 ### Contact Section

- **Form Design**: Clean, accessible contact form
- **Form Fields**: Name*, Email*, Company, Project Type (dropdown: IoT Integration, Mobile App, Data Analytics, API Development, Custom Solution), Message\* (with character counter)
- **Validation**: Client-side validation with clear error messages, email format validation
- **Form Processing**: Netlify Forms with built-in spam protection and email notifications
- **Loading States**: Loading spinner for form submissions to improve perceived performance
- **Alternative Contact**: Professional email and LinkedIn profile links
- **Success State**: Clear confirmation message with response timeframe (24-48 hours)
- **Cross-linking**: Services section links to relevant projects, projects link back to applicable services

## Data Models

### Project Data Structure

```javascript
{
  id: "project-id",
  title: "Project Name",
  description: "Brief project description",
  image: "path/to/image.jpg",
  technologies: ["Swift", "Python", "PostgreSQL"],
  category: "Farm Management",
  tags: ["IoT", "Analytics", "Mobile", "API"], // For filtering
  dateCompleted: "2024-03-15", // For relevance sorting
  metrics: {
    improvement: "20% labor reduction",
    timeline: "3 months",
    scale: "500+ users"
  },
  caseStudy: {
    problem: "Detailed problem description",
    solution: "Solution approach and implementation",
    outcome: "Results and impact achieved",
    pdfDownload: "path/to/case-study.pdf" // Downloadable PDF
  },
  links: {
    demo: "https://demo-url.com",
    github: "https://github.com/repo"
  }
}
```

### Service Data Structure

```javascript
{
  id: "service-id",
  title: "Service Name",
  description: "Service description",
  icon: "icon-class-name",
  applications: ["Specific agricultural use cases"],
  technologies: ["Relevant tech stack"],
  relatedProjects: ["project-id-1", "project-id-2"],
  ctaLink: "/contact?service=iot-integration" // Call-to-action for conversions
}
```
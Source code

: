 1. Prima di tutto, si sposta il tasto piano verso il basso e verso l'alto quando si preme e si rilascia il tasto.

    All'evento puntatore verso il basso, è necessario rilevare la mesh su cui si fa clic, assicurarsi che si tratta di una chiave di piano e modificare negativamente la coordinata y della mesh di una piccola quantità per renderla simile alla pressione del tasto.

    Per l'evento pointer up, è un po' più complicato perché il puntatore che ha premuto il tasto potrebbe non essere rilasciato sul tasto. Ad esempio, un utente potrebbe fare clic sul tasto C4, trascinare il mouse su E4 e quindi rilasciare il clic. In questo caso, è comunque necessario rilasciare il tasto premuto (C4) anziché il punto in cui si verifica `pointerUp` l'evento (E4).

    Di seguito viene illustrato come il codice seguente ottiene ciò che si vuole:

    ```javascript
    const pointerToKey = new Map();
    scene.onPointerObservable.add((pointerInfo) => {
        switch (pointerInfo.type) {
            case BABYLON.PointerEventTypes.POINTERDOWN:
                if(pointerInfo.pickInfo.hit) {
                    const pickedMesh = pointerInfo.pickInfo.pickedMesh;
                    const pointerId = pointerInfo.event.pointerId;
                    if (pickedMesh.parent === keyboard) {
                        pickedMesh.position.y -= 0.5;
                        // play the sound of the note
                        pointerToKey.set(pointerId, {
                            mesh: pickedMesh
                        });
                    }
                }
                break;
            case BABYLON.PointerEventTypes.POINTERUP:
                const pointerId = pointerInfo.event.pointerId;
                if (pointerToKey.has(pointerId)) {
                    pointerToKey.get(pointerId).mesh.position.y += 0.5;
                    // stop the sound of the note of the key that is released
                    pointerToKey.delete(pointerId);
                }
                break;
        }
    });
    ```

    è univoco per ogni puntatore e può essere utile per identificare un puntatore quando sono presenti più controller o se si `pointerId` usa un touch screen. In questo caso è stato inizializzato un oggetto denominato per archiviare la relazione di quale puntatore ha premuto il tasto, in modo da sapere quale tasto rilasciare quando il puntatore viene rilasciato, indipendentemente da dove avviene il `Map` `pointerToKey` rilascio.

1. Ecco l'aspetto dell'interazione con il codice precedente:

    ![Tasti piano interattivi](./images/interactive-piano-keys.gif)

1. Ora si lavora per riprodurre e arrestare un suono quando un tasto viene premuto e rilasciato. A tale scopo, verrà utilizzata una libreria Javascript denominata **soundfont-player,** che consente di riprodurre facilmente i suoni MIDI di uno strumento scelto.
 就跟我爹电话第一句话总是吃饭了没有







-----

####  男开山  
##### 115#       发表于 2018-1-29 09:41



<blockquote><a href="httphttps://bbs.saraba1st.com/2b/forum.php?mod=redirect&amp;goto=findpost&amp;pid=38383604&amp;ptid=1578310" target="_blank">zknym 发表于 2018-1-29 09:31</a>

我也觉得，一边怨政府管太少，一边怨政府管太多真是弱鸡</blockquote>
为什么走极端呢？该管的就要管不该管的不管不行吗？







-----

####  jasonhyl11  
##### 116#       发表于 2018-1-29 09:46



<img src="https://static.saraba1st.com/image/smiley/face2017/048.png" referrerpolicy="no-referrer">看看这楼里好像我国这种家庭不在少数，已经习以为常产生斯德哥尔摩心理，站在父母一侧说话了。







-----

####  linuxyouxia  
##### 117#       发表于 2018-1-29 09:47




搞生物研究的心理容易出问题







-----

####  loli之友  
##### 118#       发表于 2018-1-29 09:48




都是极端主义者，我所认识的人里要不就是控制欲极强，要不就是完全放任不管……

About this exercise:
Please copy each line of the material that contains the word "BABYLON".

Finished task:
            case BABYLON.PointerEventTypes.POINTERDOWN:
            case BABYLON.PointerEventTypes.POINTERUP:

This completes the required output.